Step 1: Start by blotting the stain with a paper towel or a clean cloth to remove any excess bike grease. Be careful not to rub the stain, as it may spread the grease further.

Step 2: Next, apply a small amount of biological laundry detergent directly onto the stain. You can either use your fingers or a soft-bristled brush to gently rub the detergent into the fabric. Make sure to cover the entire stain with the detergent.

Step 3: Allow the biological laundry detergent to sit on the stain for at least 15 minutes. For tougher stains, you can leave it for up to an hour to give the enzymes more time to break down the grease.

Step 4: After the designated time has passed, rinse the stained area with cold water. Check if the stain has been completely removed. If the stain is still visible, repeat steps 2 and 3 until the stain is gone.

Step 5: Once the stain is gone, wash the garment as you normally would in the washing machine, using your regular detergent. Follow the care instructions on the garment’s label to ensure proper washing.

Tips and Warnings for Using Biological Laundry Detergent to Remove Bike Grease from Clothes

Here are some additional tips and warnings to keep in mind when using biological laundry detergent to remove bike grease stains:

  1. Use a biological laundry detergent that is suitable for your fabric type and color. Some detergents may be too harsh or too mild for certain fabrics or colors. It’s always a good idea to test a small, inconspicuous area of the fabric before treating the entire stain.
  2. Biological laundry detergent can also be effective in removing other types of organic stains, such as sweat, grass, or chocolate. So, keep it in mind for future stain-fighting needs.
  3. Avoid using biological laundry detergent on delicate fabrics, such as silk, wool, or leather, as it may damage them. In these cases, it’s best to consult a professional cleaner or follow the manufacturer’s instructions for stain removal.
  4. If you or someone in your household has sensitive skin or allergies, it’s important to be cautious when using biological laundry detergent. Some people may experience skin irritation or allergic reactions to the enzymes present in the detergent. Consider using alternative stain removal methods or choose a detergent specifically formulated for sensitive skin.

Method 4: How to Get Bike Grease Out of Clothes Using Soap

Soap is a fantastic tool for removing bike grease from clothes because of its unique properties. It is made from fats and oils mixed with an alkali, such as sodium hydroxide or potassium hydroxide.

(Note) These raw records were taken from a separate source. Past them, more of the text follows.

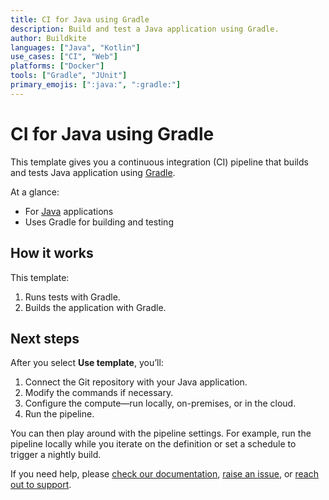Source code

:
 ```yaml
---
title: CI for Java using Gradle
description: Build and test a Java application using Gradle.
author: Buildkite
languages: ["Java", "Kotlin"]
use_cases: ["CI", "Web"]
platforms: ["Docker"]
tools: ["Gradle", "JUnit"]
primary_emojis: [":java:", ":gradle:"]
---
```


# CI for Java using Gradle

This template gives you a continuous integration (CI) pipeline that builds and tests Java application using [Gradle](https://docs.gradle.org).

At a glance:

- For [Java](https://dev.java/) applications
- Uses Gradle for building and testing

## How it works

This template:

1. Runs tests with Gradle.
2. Builds the application with Gradle.

## Next steps

After you select **Use template**, you’ll:

1. Connect the Git repository with your Java application.
2. Modify the commands if necessary.
3. Configure the compute—run locally, on-premises, or in the cloud.
4. Run the pipeline.

You can then play around with the pipeline settings. For example, run the pipeline locally while you iterate on the definition or set a schedule to trigger a nightly build.

If you need help, please [check our documentation](https://buildkite.com/docs/pipelines/configuration-overview), [raise an issue](https://github.com/buildkite/templates/issues), or [reach out to support](https://buildkite.com/support).
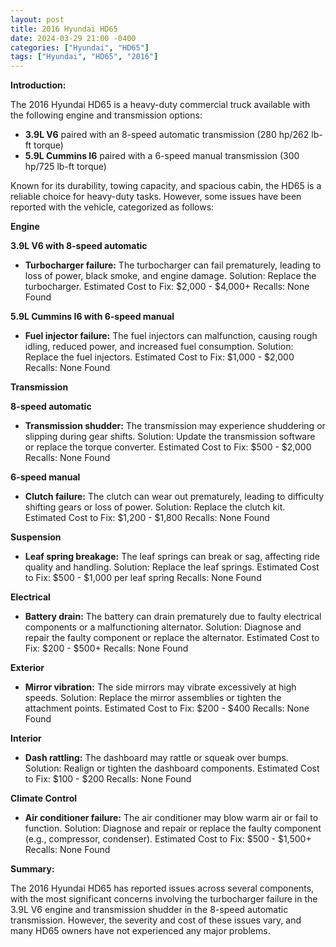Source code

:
 ```yaml
---
layout: post
title: 2016 Hyundai HD65
date: 2024-03-29 21:00 -0400
categories: ["Hyundai", "HD65"]
tags: ["Hyundai", "HD65", "2016"]
---
```

**Introduction:**

The 2016 Hyundai HD65 is a heavy-duty commercial truck available with the following engine and transmission options:

* **3.9L V6** paired with an 8-speed automatic transmission (280 hp/262 lb-ft torque)
* **5.9L Cummins I6** paired with a 6-speed manual transmission (300 hp/725 lb-ft torque)

Known for its durability, towing capacity, and spacious cabin, the HD65 is a reliable choice for heavy-duty tasks. However, some issues have been reported with the vehicle, categorized as follows:

**Engine**

**3.9L V6 with 8-speed automatic**

* **Turbocharger failure:** The turbocharger can fail prematurely, leading to loss of power, black smoke, and engine damage.
Solution: Replace the turbocharger.
Estimated Cost to Fix: $2,000 - $4,000+
Recalls: None Found

**5.9L Cummins I6 with 6-speed manual**

* **Fuel injector failure:** The fuel injectors can malfunction, causing rough idling, reduced power, and increased fuel consumption.
Solution: Replace the fuel injectors.
Estimated Cost to Fix: $1,000 - $2,000
Recalls: None Found

**Transmission**

**8-speed automatic**

* **Transmission shudder:** The transmission may experience shuddering or slipping during gear shifts.
Solution: Update the transmission software or replace the torque converter.
Estimated Cost to Fix: $500 - $2,000
Recalls: None Found

**6-speed manual**

* **Clutch failure:** The clutch can wear out prematurely, leading to difficulty shifting gears or loss of power.
Solution: Replace the clutch kit.
Estimated Cost to Fix: $1,200 - $1,800
Recalls: None Found

**Suspension**

* **Leaf spring breakage:** The leaf springs can break or sag, affecting ride quality and handling.
Solution: Replace the leaf springs.
Estimated Cost to Fix: $500 - $1,000 per leaf spring
Recalls: None Found

**Electrical**

* **Battery drain:** The battery can drain prematurely due to faulty electrical components or a malfunctioning alternator.
Solution: Diagnose and repair the faulty component or replace the alternator.
Estimated Cost to Fix: $200 - $500+
Recalls: None Found

**Exterior**

* **Mirror vibration:** The side mirrors may vibrate excessively at high speeds.
Solution: Replace the mirror assemblies or tighten the attachment points.
Estimated Cost to Fix: $200 - $400
Recalls: None Found

**Interior**

* **Dash rattling:** The dashboard may rattle or squeak over bumps.
Solution: Realign or tighten the dashboard components.
Estimated Cost to Fix: $100 - $200
Recalls: None Found

**Climate Control**

* **Air conditioner failure:** The air conditioner may blow warm air or fail to function.
Solution: Diagnose and repair or replace the faulty component (e.g., compressor, condenser).
Estimated Cost to Fix: $500 - $1,500+
Recalls: None Found

**Summary:**

The 2016 Hyundai HD65 has reported issues across several components, with the most significant concerns involving the turbocharger failure in the 3.9L V6 engine and transmission shudder in the 8-speed automatic transmission. However, the severity and cost of these issues vary, and many HD65 owners have not experienced any major problems.
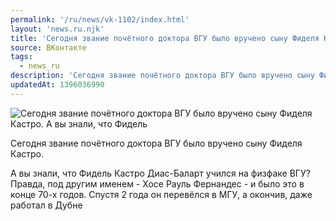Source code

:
 ```yaml
---
permalink: '/ru/news/vk-1102/index.html'
layout: 'news.ru.njk'
title: 'Сегодня звание почётного доктора ВГУ было вручено сыну Фиделя Кастро'
source: ВКонтакте
tags:
  - news_ru
description: 'Сегодня звание почётного доктора ВГУ было вручено сыну Фиделя Кастро'
updatedAt: 1396036990
---
```

![Сегодня звание почётного доктора ВГУ было вручено сыну Фиделя Кастро. А вы знали, что Фидель](https://sun9-6.userapi.com/impf/aPKDV0SQC9YsnWtqejA38NlZOI2k4E0FCQwL7Q/Ip3o3qiIfpI.jpg?size=300x225&quality=96&proxy=1&sign=692f7dc0dd2b8b0a56160dcc8faae9d7&c_uniq_tag=1lZmWYu0RjKRyhPH6-9l0W91VMKK0-fvVb_Q2IF7Fs8&type=album)

Сегодня звание почётного доктора ВГУ было вручено сыну Фиделя Кастро.

А вы знали, что Фидель Кастро Диас-Баларт учился на физфаке ВГУ? Правда, под другим именем - Хосе Рауль Фернандес - и было это в конце 70-х годов. Спустя 2 года он перевёлся в МГУ, а окончив, даже работал в Дубне
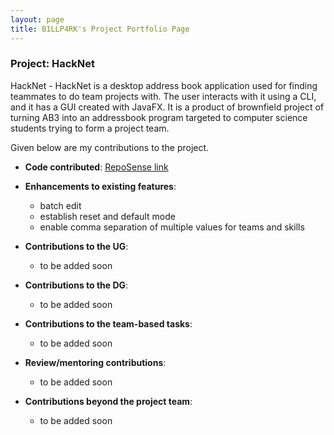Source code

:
 ```yaml
---
layout: page
title: B1LLP4RK's Project Portfolio Page
---
```


### Project: HackNet

HackNet - HackNet is a desktop address book application used for finding teammates to do team projects with. The user interacts with it using a CLI, and it has a GUI created with JavaFX. It is a product of brownfield project of turning AB3 into an addressbook program targeted to computer science students trying to form a project team.

Given below are my contributions to the project.

* **Code contributed**: [RepoSense link](https://nus-cs2103-ay2122s2.github.io/tp-dashboard/?search=b1llp4rk&breakdown=true&sort=groupTitle&sortWithin=title&since=2022-02-18&timeframe=commit&mergegroup=&groupSelect=groupByRepos&checkedFileTypes=docs~functional-code~test-code~other)

* **Enhancements to existing features**:
    * batch edit
    * establish reset and default mode
    * enable comma separation of multiple values for teams and skills

* **Contributions to the UG**:
  * to be added soon

* **Contributions to the DG**:
  * to be added soon

* **Contributions to the team-based tasks**:
  * to be added soon

* **Review/mentoring contributions**:
  * to be added soon

* **Contributions beyond the project team**:
    * to be added soon


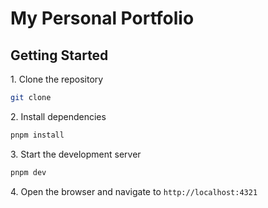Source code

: # My Personal Portfolio

## Getting Started

1\. Clone the repository

```bash
git clone
```

2\. Install dependencies

```bash
pnpm install
```

3\. Start the development server

```bash
pnpm dev
```

4\. Open the browser and navigate to `http://localhost:4321`
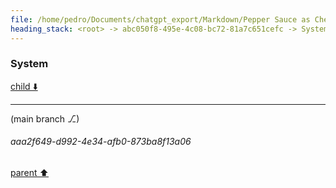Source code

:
 ```yaml
---
file: /home/pedro/Documents/chatgpt_export/Markdown/Pepper Sauce as Chew Deterrent.md
heading_stack: <root> -> abc050f8-495e-4c08-bc72-81a7c651cefc -> System -> df8d9b40-61a0-4240-9fdc-b0cd8ad54b5f -> System
---
```

### System

[child ⬇️](#aaa2f649-d992-4e34-afb0-873ba8f13a06)

---

(main branch ⎇)
###### aaa2f649-d992-4e34-afb0-873ba8f13a06
[parent ⬆️](#df8d9b40-61a0-4240-9fdc-b0cd8ad54b5f)
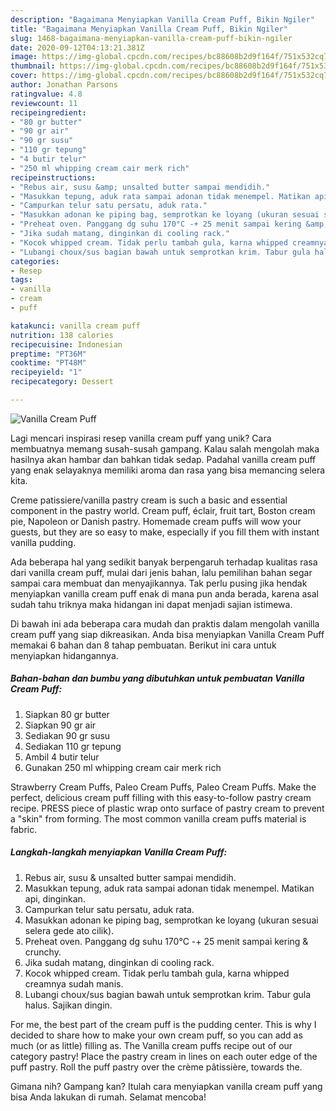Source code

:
```yaml
---
description: "Bagaimana Menyiapkan Vanilla Cream Puff, Bikin Ngiler"
title: "Bagaimana Menyiapkan Vanilla Cream Puff, Bikin Ngiler"
slug: 1468-bagaimana-menyiapkan-vanilla-cream-puff-bikin-ngiler
date: 2020-09-12T04:13:21.381Z
image: https://img-global.cpcdn.com/recipes/bc88608b2d9f164f/751x532cq70/vanilla-cream-puff-foto-resep-utama.jpg
thumbnail: https://img-global.cpcdn.com/recipes/bc88608b2d9f164f/751x532cq70/vanilla-cream-puff-foto-resep-utama.jpg
cover: https://img-global.cpcdn.com/recipes/bc88608b2d9f164f/751x532cq70/vanilla-cream-puff-foto-resep-utama.jpg
author: Jonathan Parsons
ratingvalue: 4.8
reviewcount: 11
recipeingredient:
- "80 gr butter"
- "90 gr air"
- "90 gr susu"
- "110 gr tepung"
- "4 butir telur"
- "250 ml whipping cream cair merk rich"
recipeinstructions:
- "Rebus air, susu &amp; unsalted butter sampai mendidih."
- "Masukkan tepung, aduk rata sampai adonan tidak menempel. Matikan api, dinginkan."
- "Campurkan telur satu persatu, aduk rata."
- "Masukkan adonan ke piping bag, semprotkan ke loyang (ukuran sesuai selera gede ato cilik)."
- "Preheat oven. Panggang dg suhu 170°C -+ 25 menit sampai kering &amp; crunchy."
- "Jika sudah matang, dinginkan di cooling rack."
- "Kocok whipped cream. Tidak perlu tambah gula, karna whipped creamnya sudah manis."
- "Lubangi choux/sus bagian bawah untuk semprotkan krim. Tabur gula halus. Sajikan dingin."
categories:
- Resep
tags:
- vanilla
- cream
- puff

katakunci: vanilla cream puff 
nutrition: 138 calories
recipecuisine: Indonesian
preptime: "PT36M"
cooktime: "PT48M"
recipeyield: "1"
recipecategory: Dessert

---
```



![Vanilla Cream Puff](https://img-global.cpcdn.com/recipes/bc88608b2d9f164f/751x532cq70/vanilla-cream-puff-foto-resep-utama.jpg)

Lagi mencari inspirasi resep vanilla cream puff yang unik? Cara membuatnya memang susah-susah gampang. Kalau salah mengolah maka hasilnya akan hambar dan bahkan tidak sedap. Padahal vanilla cream puff yang enak selayaknya memiliki aroma dan rasa yang bisa memancing selera kita.

Creme patissiere/vanilla pastry cream is such a basic and essential component in the pastry world. Cream puff, éclair, fruit tart, Boston cream pie, Napoleon or Danish pastry. Homemade cream puffs will wow your guests, but they are so easy to make, especially if you fill them with instant vanilla pudding.

Ada beberapa hal yang sedikit banyak berpengaruh terhadap kualitas rasa dari vanilla cream puff, mulai dari jenis bahan, lalu pemilihan bahan segar sampai cara membuat dan menyajikannya. Tak perlu pusing jika hendak menyiapkan vanilla cream puff enak di mana pun anda berada, karena asal sudah tahu triknya maka hidangan ini dapat menjadi sajian istimewa.


Di bawah ini ada beberapa cara mudah dan praktis dalam mengolah vanilla cream puff yang siap dikreasikan. Anda bisa menyiapkan Vanilla Cream Puff memakai 6 bahan dan 8 tahap pembuatan. Berikut ini cara untuk menyiapkan hidangannya.

<!--inarticleads1-->

##### Bahan-bahan dan bumbu yang dibutuhkan untuk pembuatan Vanilla Cream Puff:

1. Siapkan 80 gr butter
1. Siapkan 90 gr air
1. Sediakan 90 gr susu
1. Sediakan 110 gr tepung
1. Ambil 4 butir telur
1. Gunakan 250 ml whipping cream cair merk rich


Strawberry Cream Puffs, Paleo Cream Puffs, Paleo Cream Puffs. Make the perfect, delicious cream puff filling with this easy-to-follow pastry cream recipe. PRESS piece of plastic wrap onto surface of pastry cream to prevent a &#34;skin&#34; from forming. The most common vanilla cream puffs material is fabric. 

<!--inarticleads2-->

##### Langkah-langkah menyiapkan Vanilla Cream Puff:

1. Rebus air, susu &amp; unsalted butter sampai mendidih.
1. Masukkan tepung, aduk rata sampai adonan tidak menempel. Matikan api, dinginkan.
1. Campurkan telur satu persatu, aduk rata.
1. Masukkan adonan ke piping bag, semprotkan ke loyang (ukuran sesuai selera gede ato cilik).
1. Preheat oven. Panggang dg suhu 170°C -+ 25 menit sampai kering &amp; crunchy.
1. Jika sudah matang, dinginkan di cooling rack.
1. Kocok whipped cream. Tidak perlu tambah gula, karna whipped creamnya sudah manis.
1. Lubangi choux/sus bagian bawah untuk semprotkan krim. Tabur gula halus. Sajikan dingin.


For me, the best part of the cream puff is the pudding center. This is why I decided to share how to make your own cream puff, so you can add as much (or as little) filling as. The Vanilla cream puffs recipe out of our category pastry! Place the pastry cream in lines on each outer edge of the puff pastry. Roll the puff pastry over the crème pâtissière, towards the. 

Gimana nih? Gampang kan? Itulah cara menyiapkan vanilla cream puff yang bisa Anda lakukan di rumah. Selamat mencoba!
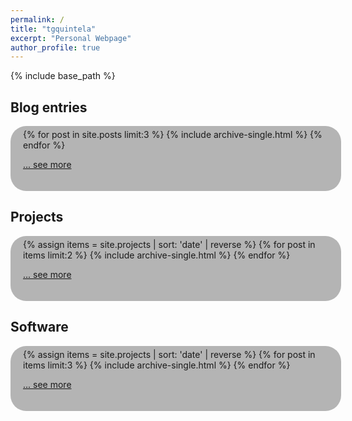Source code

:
 ```yaml
---
permalink: /
title: "tgquintela"
excerpt: "Personal Webpage"
author_profile: true
---
```


<style>
#roundedbox {
  border-radius: 25px;
  background: #b4b4b4;
  padding: 5px 5px 20px 20px;
  width: 100%;
}
</style>



{% include base_path %}

## Blog entries
<div id="roundedbox">
{% for post in site.posts limit:3 %}
  {% include archive-single.html %}
{% endfor %}

<a href="{{ base_path }}/blog" rel="permalink">... see more</a>
</div>


## Projects
<div id="roundedbox">
{% assign items = site.projects | sort: 'date' | reverse %}
{% for post in items limit:2 %}
  {% include archive-single.html %}
{% endfor %}

<a href="{{ base_path }}/projects" rel="permalink">... see more</a>
</div>


## Software
<div id="roundedbox">
{% assign items = site.projects | sort: 'date' | reverse %}
{% for post in items limit:3 %}
  {% include archive-single.html %}
{% endfor %}

<a href="{{ base_path }}/software" rel="permalink">... see more</a>
</div>
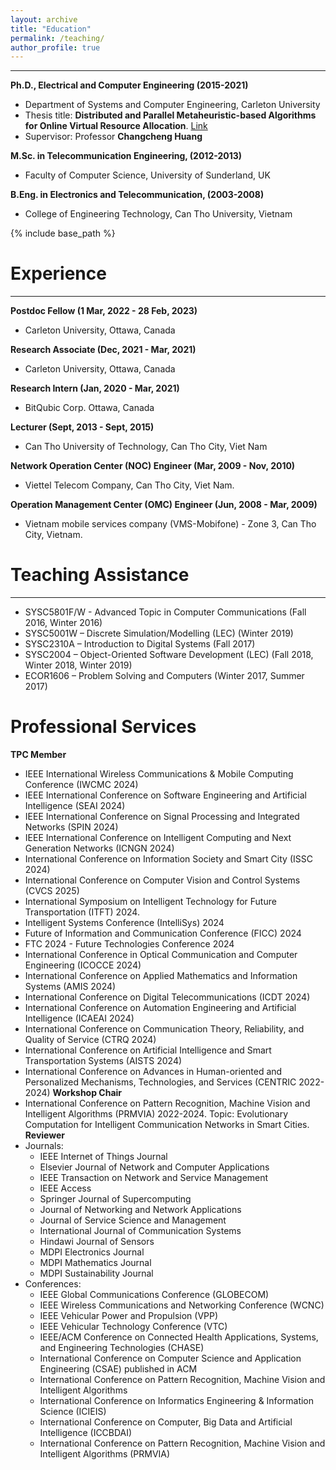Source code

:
 ```yaml
---
layout: archive
title: "Education"
permalink: /teaching/
author_profile: true
---
```

_____________
**Ph.D., Electrical and Computer Engineering (2015-2021)**
* Department of Systems and Computer Engineering, Carleton University
* Thesis title: **Distributed and Parallel Metaheuristic-based Algorithms for Online Virtual Resource Allocation**. [Link](https://doi.org/10.22215/etd/2021-14647)
* Supervisor: Professor **Changcheng Huang**

**M.Sc. in Telecommunication Engineering, (2012-2013)**
* Faculty of Computer Science, University of Sunderland, UK

**B.Eng. in Electronics and Telecommunication, (2003-2008)**
* College of Engineering Technology, Can Tho University, Vietnam


{% include base_path %}

Experience
====
_______________________
**Postdoc Fellow (1 Mar, 2022 - 28 Feb, 2023)**
* Carleton University, Ottawa, Canada

**Research Associate (Dec, 2021 - Mar, 2021)**
* Carleton University, Ottawa, Canada

**Research Intern (Jan, 2020 - Mar, 2021)**
* BitQubic Corp. Ottawa, Canada 

**Lecturer 	(Sept, 2013 - Sept, 2015)**
* Can Tho University of Technology, Can Tho City, Viet Nam

**Network Operation Center (NOC) Engineer 	(Mar, 2009 - Nov, 2010)**
* Viettel Telecom Company, Can Tho City, Viet Nam.	    

**Operation Management Center (OMC) Engineer (Jun, 2008 - Mar, 2009)**
* Vietnam mobile services company (VMS-Mobifone) - Zone 3, Can Tho City, Vietnam.

Teaching Assistance
===========
________________
* SYSC5801F/W - Advanced Topic in Computer Communications (Fall 2016, Winter 2016)
* SYSC5001W – Discrete Simulation/Modelling (LEC) (Winter 2019)
* SYSC2310A – Introduction to Digital Systems (Fall 2017)
* SYSC2004 – Object-Oriented Software Development (LEC) (Fall 2018, Winter 2018, Winter 2019)
* ECOR1606 – Problem Solving and Computers (Winter 2017, Summer 2017)	

Professional Services
============
**TPC Member**
 *	IEEE International Wireless Communications & Mobile Computing Conference (IWCMC 2024)
 *	IEEE International Conference on Software Engineering and Artificial Intelligence (SEAI 2024)
 *	IEEE International Conference on Signal Processing and Integrated Networks (SPIN 2024)
 *	IEEE International Conference on Intelligent Computing and Next Generation Networks (ICNGN 2024)
 *	International Conference on Information Society and Smart City (ISSC 2024)
 *	International Conference on Computer Vision and Control Systems (CVCS 2025)
 *	International Symposium on Intelligent Technology for Future Transportation (ITFT) 2024.
 *	Intelligent Systems Conference (IntelliSys) 2024
 *	Future of Information and Communication Conference (FICC) 2024
 *	FTC 2024 - Future Technologies Conference 2024
 *	International Conference in Optical Communication and Computer Engineering (ICOCCE 2024)
 *	International Conference on Applied Mathematics and Information Systems (AMIS 2024)
 *	International Conference on Digital Telecommunications (ICDT 2024)
 *	International Conference on Automation Engineering and Artificial Intelligence (ICAEAI 2024)
 *	International Conference on Communication Theory, Reliability, and Quality of Service (CTRQ 2024)
 *	International Conference on Artificial Intelligence and Smart Transportation Systems (AISTS 2024)
 *	International Conference on Advances in Human-oriented and Personalized Mechanisms, Technologies, and Services (CENTRIC 2022-2024)
**Workshop Chair**
  * International Conference on Pattern Recognition, Machine Vision and Intelligent Algorithms (PRMVIA) 2022-2024. Topic: Evolutionary Computation for Intelligent Communication Networks in Smart Cities.
**Reviewer**
* Journals:
  * IEEE  Internet of Things  Journal
  * Elsevier Journal of Network and Computer Applications
  * IEEE Transaction on Network and Service Management
  * IEEE Access
  * Springer Journal of Supercomputing
  * Journal of Networking and Network Applications
  * Journal of Service Science and Management 
  * International Journal of Communication Systems
  * Hindawi Journal of Sensors
  * MDPI Electronics Journal
  * MDPI Mathematics Journal
  * MDPI Sustainability Journal
* Conferences: 
  * IEEE Global Communications Conference (GLOBECOM)
  * IEEE Wireless Communications and Networking Conference (WCNC)
  * IEEE Vehicular Power and Propulsion (VPP)
  * IEEE Vehicular Technology Conference (VTC)
  * IEEE/ACM Conference on Connected Health Applications, Systems, and Engineering Technologies (CHASE)
  * International Conference on Computer Science and Application Engineering (CSAE) published in ACM
  * International Conference on Pattern Recognition, Machine Vision and Intelligent Algorithms
  * International Conference on Informatics Engineering & Information Science (ICIEIS)
  * International Conference on Computer, Big Data and Artificial Intelligence (ICCBDAI)
  * International Conference on Pattern Recognition, Machine Vision and Intelligent Algorithms (PRMVIA)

These ingredients work together to create a substance that can emulsify oil and grease, making them soluble in water. When you apply soap to a bike grease stain, it helps break down the grease, allowing it to be easily washed away.

Step 1: Wet the stained area with cold water and rub a bar of soap over it until it lathers. Make sure to cover the entire stain with soap.

Step 2: Scrub the stain with your fingers or a soft-bristled brush. Apply gentle pressure and work the soap into the fabric, focusing on the grease-stained area. This will help loosen the grease from the fibers.

Step 3: Rinse the stained area with cold water and check if the stain is gone. If the stain is still visible, repeat steps 1 and 2 until the grease is completely removed. Be patient and persistent, as some grease stains may require multiple treatments.

Step 4: Once the stain is gone, wash the garment as usual in the washing machine with your regular detergent. This will help remove any remaining soap residue and leave your clothes fresh and clean.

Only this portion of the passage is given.